Das ist für mich schon etwas zu kryptisch...

Vielleicht hat jemand von euch eine Idee?

Beste Grüße und danke nochmal für die Antwort,
SKiD.

*//Edit:*
Ich habe mich glaube ich vertan. Die erste Funktion ist der Monoid für "Iteratee i". Dort wird eben die Konstante "return" definiert, die Done zurückgibt. Ansonsten der Bindung-Operator >>= mit den Fällen von "s" mit "Done o" für die Rückgabe von "o" an "it1" und dem Fall "Next g" für den Aufruf (rc . g). Ich kann es leider nicht so gut erklären... 
Was das jetzt allerdings mit dem Functor alles zu tun hat, weiß ich leider nicht. Dort wird ein f and fmap übergeben und eine Lambda-Funktion aufgerufen, die wiederrum "Next" und "Done" als Fall enthält für "s". Was ich da nicht ganz verstehe ist, was "rc" genau ist. Ich weiß, dass das ein Parameter ist, aber kann mir darunter speziell nichts vorstellen. Genauso bei "o".


----------



## deepthroat (13. Juli 2012)

Hi.





Skid hat gesagt.:


> Ist das soweit richtig?


Ja.


Skid hat gesagt.:


> Zwei Anliegen habe ich noch: Es gibt noch zwei weitere Funktionen aus der Wiki. Eine die zwei Iteratoren sequentiell nacheinander (siehe Funktion 1) schaltet und eine, die zwei Iteratees parallel laufen lässt (siehe Funktion 2).


Dabei handelt es sich nicht um Funktionen, sondern um zwei Instanziierungen der Typklasse Monad und der Typklasse Functor in Bezug auf den Typ "Iteratee input".

Ein Iteratee ist also ein Functor, da für diesen Typ eine Funktion fmap (laut der Typklasse) definiert ist.

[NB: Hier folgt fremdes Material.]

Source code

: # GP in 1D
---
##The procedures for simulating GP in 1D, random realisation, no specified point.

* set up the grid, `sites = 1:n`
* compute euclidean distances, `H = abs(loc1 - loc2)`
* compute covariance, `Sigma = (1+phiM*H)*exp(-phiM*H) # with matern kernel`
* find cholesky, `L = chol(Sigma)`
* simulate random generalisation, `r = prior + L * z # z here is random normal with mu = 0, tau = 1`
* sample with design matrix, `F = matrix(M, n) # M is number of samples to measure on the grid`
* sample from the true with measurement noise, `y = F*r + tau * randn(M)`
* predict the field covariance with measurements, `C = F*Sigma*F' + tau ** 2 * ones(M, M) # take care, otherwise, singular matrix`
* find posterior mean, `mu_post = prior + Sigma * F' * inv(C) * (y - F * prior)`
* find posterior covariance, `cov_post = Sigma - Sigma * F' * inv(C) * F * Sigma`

Ein Iteratee ist auch eine Monad, da für diesen Typ die Funktion return und der Sequenzoperator definiert ist.

Siehe z.B. http://www.haskell.org/tutorial/classes.html


Skid hat gesagt.:


> Was ich da nicht ganz verstehe ist, was "rc" genau ist. Ich weiß, dass das ein Parameter ist, aber kann mir darunter speziell nichts vorstellen.


Dazu müßtest du die fix Funktion etwas näher betrachten. "rc" ist im Grunde die Rekursions-Fall-Unterscheidung (recursion-case).

Und 'o' ist doch nur der Wert aus dem Pattern match. Oder welches 'o' meinst du?

Gruß


----------



## Skid (13. Juli 2012)

deepthroat hat gesagt.:


> Dabei handelt es sich nicht um Funktionen, sondern um zwei Instanziierungen der Typklasse Monad und der Typklasse Functor in Bezug auf den Typ "Iteratee input".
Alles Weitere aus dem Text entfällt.